Wanda Cunha, escritora maranhense
Aqui, engraxam-se sorrisos
Textos
No Dia do Pagamento

Wanda Cunha


Sexta-feira. O dinheiro do servidor público do estado estava na conta-salário. Era pouco, mas era com ele que eu pagava meus débitos e procurava me manter. Naquela época, não havia cartão de débito, e o barnabé teria que enfrentar filas quilométricas em frente da Agência Pagadora, do finado Banco do Estado do Maranhão, ali, na Rua Portugal, no Centro Histórico de São Luís, para sacar todo o seu dinheiro. Como não dava pra eu pagar conta alguma, eu já sabia que teria que guardar meu salário na melhor conta-poupança da época: debaixo do colchão. Mas eu só iria chegar à minha casa lá para as 23h.
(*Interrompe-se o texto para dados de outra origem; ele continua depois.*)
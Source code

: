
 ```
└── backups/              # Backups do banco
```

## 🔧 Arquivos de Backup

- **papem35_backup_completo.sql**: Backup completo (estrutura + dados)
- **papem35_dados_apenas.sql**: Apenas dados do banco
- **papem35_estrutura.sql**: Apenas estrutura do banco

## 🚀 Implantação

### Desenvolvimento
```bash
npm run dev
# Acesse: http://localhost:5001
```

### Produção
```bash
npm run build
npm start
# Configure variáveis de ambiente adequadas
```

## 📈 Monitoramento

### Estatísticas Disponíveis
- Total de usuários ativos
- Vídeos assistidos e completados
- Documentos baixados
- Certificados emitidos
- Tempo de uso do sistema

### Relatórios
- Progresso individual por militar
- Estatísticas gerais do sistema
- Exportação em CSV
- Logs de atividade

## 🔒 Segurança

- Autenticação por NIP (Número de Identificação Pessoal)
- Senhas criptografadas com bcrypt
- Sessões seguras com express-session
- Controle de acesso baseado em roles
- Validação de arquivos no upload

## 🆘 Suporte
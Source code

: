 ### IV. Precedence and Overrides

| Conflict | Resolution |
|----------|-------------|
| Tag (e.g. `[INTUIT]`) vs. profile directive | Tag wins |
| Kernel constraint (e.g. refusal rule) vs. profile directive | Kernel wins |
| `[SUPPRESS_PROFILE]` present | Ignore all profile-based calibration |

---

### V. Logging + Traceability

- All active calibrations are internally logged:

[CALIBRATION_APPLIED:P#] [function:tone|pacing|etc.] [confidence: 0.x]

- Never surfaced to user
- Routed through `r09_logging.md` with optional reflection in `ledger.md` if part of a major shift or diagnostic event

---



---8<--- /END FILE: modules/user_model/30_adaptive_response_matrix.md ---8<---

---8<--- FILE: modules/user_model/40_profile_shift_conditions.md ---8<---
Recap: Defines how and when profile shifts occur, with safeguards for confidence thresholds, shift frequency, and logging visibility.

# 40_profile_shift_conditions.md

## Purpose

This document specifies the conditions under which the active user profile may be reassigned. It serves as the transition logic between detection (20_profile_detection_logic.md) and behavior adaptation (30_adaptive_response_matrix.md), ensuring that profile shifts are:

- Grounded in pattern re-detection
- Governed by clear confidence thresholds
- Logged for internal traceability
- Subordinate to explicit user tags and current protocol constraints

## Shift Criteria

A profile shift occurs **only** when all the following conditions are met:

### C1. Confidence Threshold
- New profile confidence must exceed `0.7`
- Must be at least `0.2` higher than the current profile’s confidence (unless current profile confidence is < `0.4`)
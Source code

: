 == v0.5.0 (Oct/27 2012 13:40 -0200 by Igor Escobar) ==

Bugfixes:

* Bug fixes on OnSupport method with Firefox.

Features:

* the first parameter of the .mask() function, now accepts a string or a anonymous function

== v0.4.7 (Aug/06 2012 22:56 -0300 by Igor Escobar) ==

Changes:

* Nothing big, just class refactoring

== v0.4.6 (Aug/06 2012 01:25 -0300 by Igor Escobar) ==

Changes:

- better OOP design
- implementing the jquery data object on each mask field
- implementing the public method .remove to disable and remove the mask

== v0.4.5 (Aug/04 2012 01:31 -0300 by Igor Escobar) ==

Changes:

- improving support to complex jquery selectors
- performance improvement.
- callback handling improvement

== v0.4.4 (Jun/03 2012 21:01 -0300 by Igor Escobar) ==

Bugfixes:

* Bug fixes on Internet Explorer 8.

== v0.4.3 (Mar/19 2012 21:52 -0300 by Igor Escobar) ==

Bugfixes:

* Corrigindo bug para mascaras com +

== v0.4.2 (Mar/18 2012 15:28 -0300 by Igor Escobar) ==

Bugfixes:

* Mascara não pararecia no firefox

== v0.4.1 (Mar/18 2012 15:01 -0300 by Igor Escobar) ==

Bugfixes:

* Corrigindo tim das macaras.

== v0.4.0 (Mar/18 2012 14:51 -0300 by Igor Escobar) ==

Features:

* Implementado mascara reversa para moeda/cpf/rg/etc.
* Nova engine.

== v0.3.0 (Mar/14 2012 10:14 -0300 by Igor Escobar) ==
Na sexta, era de praxe filar o jantar na casa de mamãe, no Monte Castelo. Lá pelas bandas das 22h, percebi que era a hora de ir pra casa, então tomei o rumo da parada de ônibus da antiga Escola Técnica, hoje IFMA. O ônibus demorou a passar. A parada começava a ficar vazia, e eu começava a ficar com medo de ficar sozinho ali; medo de que eu fosse assaltado, e o ladrão levasse meu humilde salário. Mas!.... Graças a Deus!... Ali, vinha meu ônibus. Ele estava relativamente vazio.  Fiz parada com o braço direito. O motorista parou bruscamente pra atender ao meu chamado. Assim que entrei no ônibus...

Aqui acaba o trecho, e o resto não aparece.